Elmar Alizadeh, Stella Arndorfer, Ali Ruderian, Devin Incerti
Simulation models often map hundreds of inputs to outcomes in complex ways, making it challenging to grasp the influence of each input on the results. Model-based decision analysis consequently often faces criticism for its perceived lack of transparency and robustness. Traditionally, one-way sensitivity analysis has been utilized to assess how variation in individual model parameters impacts model outputs, with results often being reported via a tornado diagram. While this simplistic univariate analysis may help identify the most influential inputs, its positive impact on model interpretability is limited because it (1) does not consider interactions between inputs, (2) is often restricted to a manually selected small subset of inputs, and (3) typically varies inputs in arbitrary ways (e.g., +\- 20%). Conversely, SHapley Additive exPlanations (SHAP) analysis uses Nobel prize winning game theoretic concepts that are over 70 years old to provide a more nuanced understanding of variable importance. SHAP analysis models the joint distribution of all model inputs to quantify the influence of every input across all of its possible values and all possible interactions with the other inputs.
In this post, we discuss an applied, real-world example in which we used EntityRisk’s PROVENTMsoftware to conduct a SHAP analysis to enhance our understanding of results from a generalized cost-effectiveness analysis (GCEA).

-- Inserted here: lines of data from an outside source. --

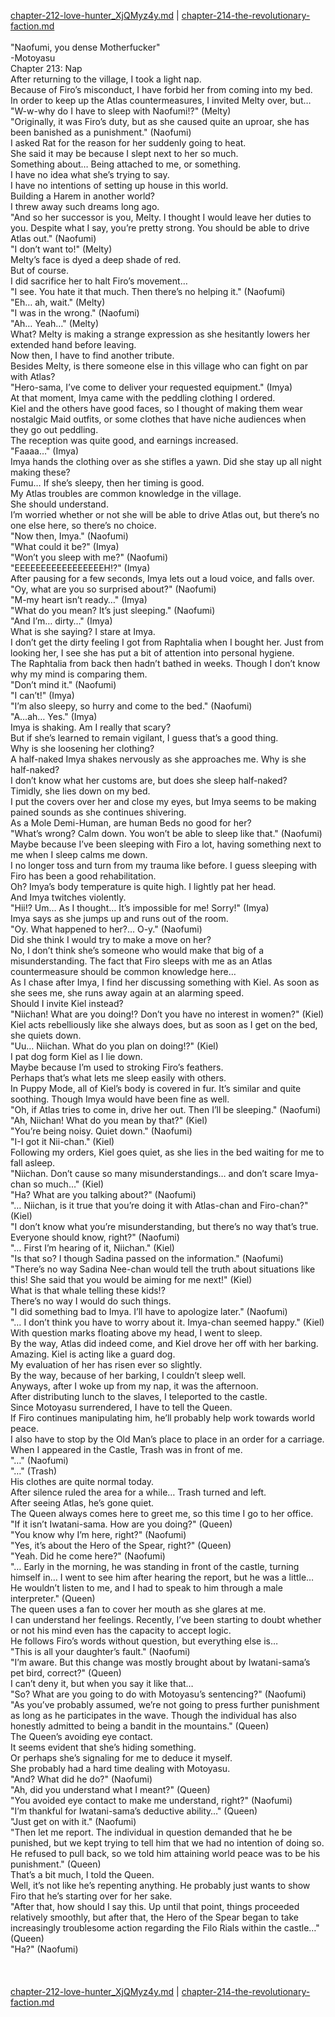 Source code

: [chapter-212-love-hunter_XjQMyz4y.md](./chapter-212-love-hunter_XjQMyz4y.md) | [chapter-214-the-revolutionary-faction.md](./chapter-214-the-revolutionary-faction.md) <br/>
<br/>
"Naofumi, you dense Motherfucker"<br/>
-Motoyasu<br/>
Chapter 213: Nap<br/>
After returning to the village, I took a light nap.<br/>
Because of Firo’s misconduct, I have forbid her from coming into my bed.<br/>
In order to keep up the Atlas countermeasures, I invited Melty over, but…<br/>
"W-w-why do I have to sleep with Naofumi!?" (Melty)<br/>
"Originally, it was Firo’s duty, but as she caused quite an uproar, she has been banished as a punishment." (Naofumi)<br/>
I asked Rat for the reason for her suddenly going to heat.<br/>
She said it may be because I slept next to her so much.<br/>
Something about… Being attached to me, or something.<br/>
I have no idea what she’s trying to say.<br/>
I have no intentions of setting up house in this world.<br/>
Building a Harem in another world?<br/>
I threw away such dreams long ago.<br/>
"And so her successor is you, Melty. I thought I would leave her duties to you. Despite what I say, you’re pretty strong. You should be able to drive Atlas out." (Naofumi)<br/>
"I don’t want to!" (Melty)<br/>
Melty’s face is dyed a deep shade of red.<br/>
But of course.<br/>
I did sacrifice her to halt Firo’s movement…<br/>
"I see. You hate it that much. Then there’s no helping it." (Naofumi)<br/>
"Eh… ah, wait." (Melty)<br/>
"I was in the wrong." (Naofumi)<br/>
"Ah… Yeah…" (Melty)<br/>
What? Melty is making a strange expression as she hesitantly lowers her extended hand before leaving.<br/>
Now then, I have to find another tribute.<br/>
Besides Melty, is there someone else in this village who can fight on par with Atlas?<br/>
"Hero-sama, I’ve come to deliver your requested equipment." (Imya)<br/>
At that moment, Imya came with the peddling clothing I ordered.<br/>
Kiel and the others have good faces, so I thought of making them wear nostalgic Maid outfits, or some clothes that have niche audiences when they go out peddling.<br/>
The reception was quite good, and earnings increased.<br/>
"Faaaa…" (Imya)<br/>
Imya hands the clothing over as she stifles a yawn. Did she stay up all night making these?<br/>
Fumu… If she’s sleepy, then her timing is good.<br/>
My Atlas troubles are common knowledge in the village.<br/>
She should understand.<br/>
I’m worried whether or not she will be able to drive Atlas out, but there’s no one else here, so there’s no choice.<br/>
"Now then, Imya." (Naofumi)<br/>
"What could it be?" (Imya)<br/>
"Won’t you sleep with me?" (Naofumi)<br/>
"EEEEEEEEEEEEEEEEEH!?" (Imya)<br/>
After pausing for a few seconds, Imya lets out a loud voice, and falls over.<br/>
"Oy, what are you so surprised about?" (Naofumi)<br/>
"M-my heart isn’t ready…" (Imya)<br/>
"What do you mean? It’s just sleeping." (Naofumi)<br/>
"And I’m… dirty…" (Imya)<br/>
What is she saying? I stare at Imya.<br/>
I don’t get the dirty feeling I got from Raphtalia when I bought her. Just from looking her, I see she has put a bit of attention into personal hygiene.<br/>
The Raphtalia from back then hadn’t bathed in weeks. Though I don’t know why my mind is comparing them.<br/>
"Don’t mind it." (Naofumi)<br/>
"I can’t!" (Imya)<br/>
"I’m also sleepy, so hurry and come to the bed." (Naofumi)<br/>
"A…ah… Yes." (Imya)<br/>
Imya is shaking. Am I really that scary?<br/>
But if she’s learned to remain vigilant, I guess that’s a good thing.<br/>
Why is she loosening her clothing?<br/>
A half-naked Imya shakes nervously as she approaches me. Why is she half-naked?<br/>
I don’t know what her customs are, but does she sleep half-naked?<br/>
Timidly, she lies down on my bed.<br/>
I put the covers over her and close my eyes, but Imya seems to be making pained sounds as she continues shivering.<br/>
As a Mole Demi-Human, are human Beds no good for her?<br/>
"What’s wrong? Calm down. You won’t be able to sleep like that." (Naofumi)<br/>
Maybe because I’ve been sleeping with Firo a lot, having something next to me when I sleep calms me down.<br/>
I no longer toss and turn from my trauma like before. I guess sleeping with Firo has been a good rehabilitation.<br/>
Oh? Imya’s body temperature is quite high. I lightly pat her head.<br/>
And Imya twitches violently.<br/>
"Hii!? Um… As I thought… It’s impossible for me! Sorry!" (Imya)<br/>
Imya says as she jumps up and runs out of the room.<br/>
"Oy. What happened to her?… O-y." (Naofumi)<br/>
Did she think I would try to make a move on her?<br/>
No, I don’t think she’s someone who would make that big of a misunderstanding. The fact that Firo sleeps with me as an Atlas countermeasure should be common knowledge here…<br/>
As I chase after Imya, I find her discussing something with Kiel. As soon as she sees me, she runs away again at an alarming speed.<br/>
Should I invite Kiel instead?<br/>
"Niichan! What are you doing!? Don’t you have no interest in women?" (Kiel)<br/>
Kiel acts rebelliously like she always does, but as soon as I get on the bed, she quiets down.<br/>
"Uu… Niichan. What do you plan on doing!?" (Kiel)<br/>
I pat dog form Kiel as I lie down.<br/>
Maybe because I’m used to stroking Firo’s feathers.<br/>
Perhaps that’s what lets me sleep easily with others.<br/>
In Puppy Mode, all of Kiel’s body is covered in fur. It’s similar and quite soothing. Though Imya would have been fine as well.<br/>
"Oh, if Atlas tries to come in, drive her out. Then I’ll be sleeping." (Naofumi)<br/>
"Ah, Niichan! What do you mean by that?" (Kiel)<br/>
"You’re being noisy. Quiet down." (Naofumi)<br/>
"I-I got it Nii-chan." (Kiel)<br/>
Following my orders, Kiel goes quiet, as she lies in the bed waiting for me to fall asleep.<br/>
"Niichan. Don’t cause so many misunderstandings… and don’t scare Imya-chan so much…" (Kiel)<br/>
"Ha? What are you talking about?" (Naofumi)<br/>
"… Niichan, is it true that you’re doing it with Atlas-chan and Firo-chan?" (Kiel)<br/>
"I don’t know what you’re misunderstanding, but there’s no way that’s true. Everyone should know, right?" (Naofumi)<br/>
"… First I’m hearing of it, Niichan." (Kiel)<br/>
"Is that so? I though Sadina passed on the information." (Naofumi)<br/>
"There’s no way Sadina Nee-chan would tell the truth about situations like this! She said that you would be aiming for me next!" (Kiel)<br/>
What is that whale telling these kids!?<br/>
There’s no way I would do such things.<br/>
"I did something bad to Imya. I’ll have to apologize later." (Naofumi)<br/>
"… I don’t think you have to worry about it. Imya-chan seemed happy." (Kiel)<br/>
With question marks floating above my head, I went to sleep.<br/>
By the way, Atlas did indeed come, and Kiel drove her off with her barking.<br/>
Amazing. Kiel is acting like a guard dog.<br/>
My evaluation of her has risen ever so slightly.<br/>
By the way, because of her barking, I couldn’t sleep well.<br/>
Anyways, after I woke up from my nap, it was the afternoon.<br/>
After distributing lunch to the slaves, I teleported to the castle.<br/>
Since Motoyasu surrendered, I have to tell the Queen.<br/>
If Firo continues manipulating him, he’ll probably help work towards world peace.<br/>
I also have to stop by the Old Man’s place to place in an order for a carriage.<br/>
When I appeared in the Castle, Trash was in front of me.<br/>
"…" (Naofumi)<br/>
"…" (Trash)<br/>
His clothes are quite normal today.<br/>
After silence ruled the area for a while… Trash turned and left.<br/>
After seeing Atlas, he’s gone quiet.<br/>
The Queen always comes here to greet me, so this time I go to her office.<br/>
"If it isn’t Iwatani-sama. How are you doing?" (Queen)<br/>
"You know why I’m here, right?" (Naofumi)<br/>
"Yes, it’s about the Hero of the Spear, right?" (Queen)<br/>
"Yeah. Did he come here?" (Naofumi)<br/>
"… Early in the morning, he was standing in front of the castle, turning himself in… I went to see him after hearing the report, but he was a little… He wouldn’t listen to me, and I had to speak to him through a male interpreter." (Queen)<br/>
The queen uses a fan to cover her mouth as she glares at me.<br/>
I can understand her feelings. Recently, I’ve been starting to doubt whether or not his mind even has the capacity to accept logic.<br/>
He follows Firo’s words without question, but everything else is…<br/>
"This is all your daughter’s fault." (Naofumi)<br/>
"I’m aware. But this change was mostly brought about by Iwatani-sama’s pet bird, correct?" (Queen)<br/>
I can’t deny it, but when you say it like that…<br/>
"So? What are you going to do with Motoyasu’s sentencing?" (Naofumi)<br/>
"As you’ve probably assumed, we’re not going to press further punishment as long as he participates in the wave. Though the individual has also honestly admitted to being a bandit in the mountains." (Queen)<br/>
The Queen’s avoiding eye contact.<br/>
It seems evident that she’s hiding something.<br/>
Or perhaps she’s signaling for me to deduce it myself.<br/>
She probably had a hard time dealing with Motoyasu.<br/>
"And? What did he do?" (Naofumi)<br/>
"Ah, did you understand what I meant?" (Queen)<br/>
"You avoided eye contact to make me understand, right?" (Naofumi)<br/>
"I’m thankful for Iwatani-sama’s deductive ability…" (Queen)<br/>
"Just get on with it." (Naofumi)<br/>
"Then let me report. The individual in question demanded that he be punished, but we kept trying to tell him that we had no intention of doing so. He refused to pull back, so we told him attaining world peace was to be his punishment." (Queen)<br/>
That’s a bit much, I told the Queen.<br/>
Well, it’s not like he’s repenting anything. He probably just wants to show Firo that he’s starting over for her sake.<br/>
"After that, how should I say this. Up until that point, things proceeded relatively smoothly, but after that, the Hero of the Spear began to take increasingly troublesome action regarding the Filo Rials within the castle…" (Queen)<br/>
"Ha?" (Naofumi)<br/>
<br/>
<br/> <br/>
[chapter-212-love-hunter_XjQMyz4y.md](./chapter-212-love-hunter_XjQMyz4y.md) | [chapter-214-the-revolutionary-faction.md](./chapter-214-the-revolutionary-faction.md) <br/>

Analysis Purpose and Hypothesis
The Institute for Clinical and Economic Review (ICER) recently shared a final Evidence Report assessing the value of ensifentrine (Verona Pharma) for the treatment of chronic obstructive pulmonary disease (COPD). In this report, ICER developed a cost-effectiveness model (CEM) to simulate the costs and health outcomes associated with treatment compared to standard of care (SoC). This model served as the foundation for a traditional cost-effectiveness analysis (CEA), which ICER utilized to estimate the maximum annual value-based price (VBP)1 of ensifentrine under several willingness to pay per quality-adjusted life-year (QALY) thresholds.
1 A VBP is the maximum net price that can be charged for a drug to still be cost-effective at a given willingness to pay. Put differently, it is the net price in which the total discounted incremental monetary benefits of treatment are equal to the total discounted incremental costs.

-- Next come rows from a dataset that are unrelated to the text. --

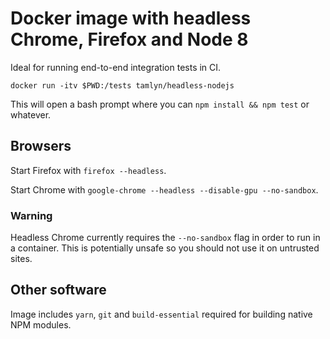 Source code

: # Docker image with headless Chrome, Firefox and Node 8

Ideal for running end-to-end integration tests in CI.

    docker run -itv $PWD:/tests tamlyn/headless-nodejs

This will open a bash prompt where you can `npm install && npm test` or whatever.

## Browsers

Start Firefox with `firefox --headless`.

Start Chrome with `google-chrome --headless --disable-gpu --no-sandbox`.

### Warning

Headless Chrome currently requires the `--no-sandbox` flag in order to run in a container. 
This is potentially unsafe so you should not use it on untrusted sites. 

## Other software

Image includes `yarn`, `git` and `build-essential` required for building native NPM modules.
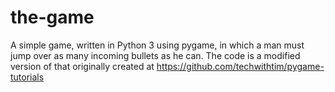 # the-game
A simple game, written in Python 3 using pygame, in which a man must jump over as many incoming bullets as he can.
The code is a modified version of that originally created at https://github.com/techwithtim/pygame-tutorials

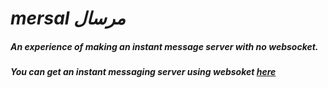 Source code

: #                                           *mersal* *مرسال* 
##### An experience of making an instant message server with no websocket.
##### You can get an instant messaging server using websoket [here](https://github.com/bashery/im)
   
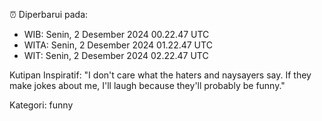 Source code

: ⏰ Diperbarui pada:
- WIB: Senin, 2 Desember 2024 00.22.47 UTC
- WITA: Senin, 2 Desember 2024 01.22.47 UTC
- WIT: Senin, 2 Desember 2024 02.22.47 UTC

Kutipan Inspiratif:
"I don't care what the haters and naysayers say. If they make jokes about me, I'll laugh because they'll probably be funny."


Kategori: funny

As we discussed in our recent blog post, there has been an increased use of GCEA to offer more holistic modeling strategies in response to the restrictive assumptions of traditional CEA. Utilizing the PROVENTM platform, EntityRisk implemented a CEM similar to ICER’s while also including novel GCEA value elements.
Ex ante, the joint impact on VBPs of including all GCEA value elements is difficult to predict in both magnitude and direction. However, when certain GCEA elements are added individually, it is possible to reason through the direction of their potential impact on VBPs. For example, dynamic pricing models allow the drug acquisition cost of ensifentrine to drop by a substantial percentage after loss of exclusivity due to patent expiry; the incorporation of this GCEA value element should almost certainly raise ensifentrine’s VBP, but the magnitude of this positive impact potentially depends on multiple other model inputs.
We utilized SHAP analysis to formally investigate the sensitivity of dynamic pricing’s VBP impact to model inputs. We hypothesized that the inputs that impact mortality, such as starting age of the cohort or disease-related mortality, should also influence the impact of including dynamic pricing on VBP; for instance, older cohorts should dampen the effect of dynamic pricing because higher background mortality results in a higher proportion of the cohort entering the death state before they can benefit from the reduced ensifentrine drug acquisition cost. We tested this hypothesis by utilizing our EvidenceMLTM software to run a SHAP analysis on a ΔVBP outcome, where Δ represents the absolute difference in VBPs such that:
ΔVBP = VBP2 – VBP1
where VBP1 represents the VBP under a traditional CEA framework and VBP2 represents the VBP under traditional CEA with dynamic pricing (i.e., a limited form of GCEA).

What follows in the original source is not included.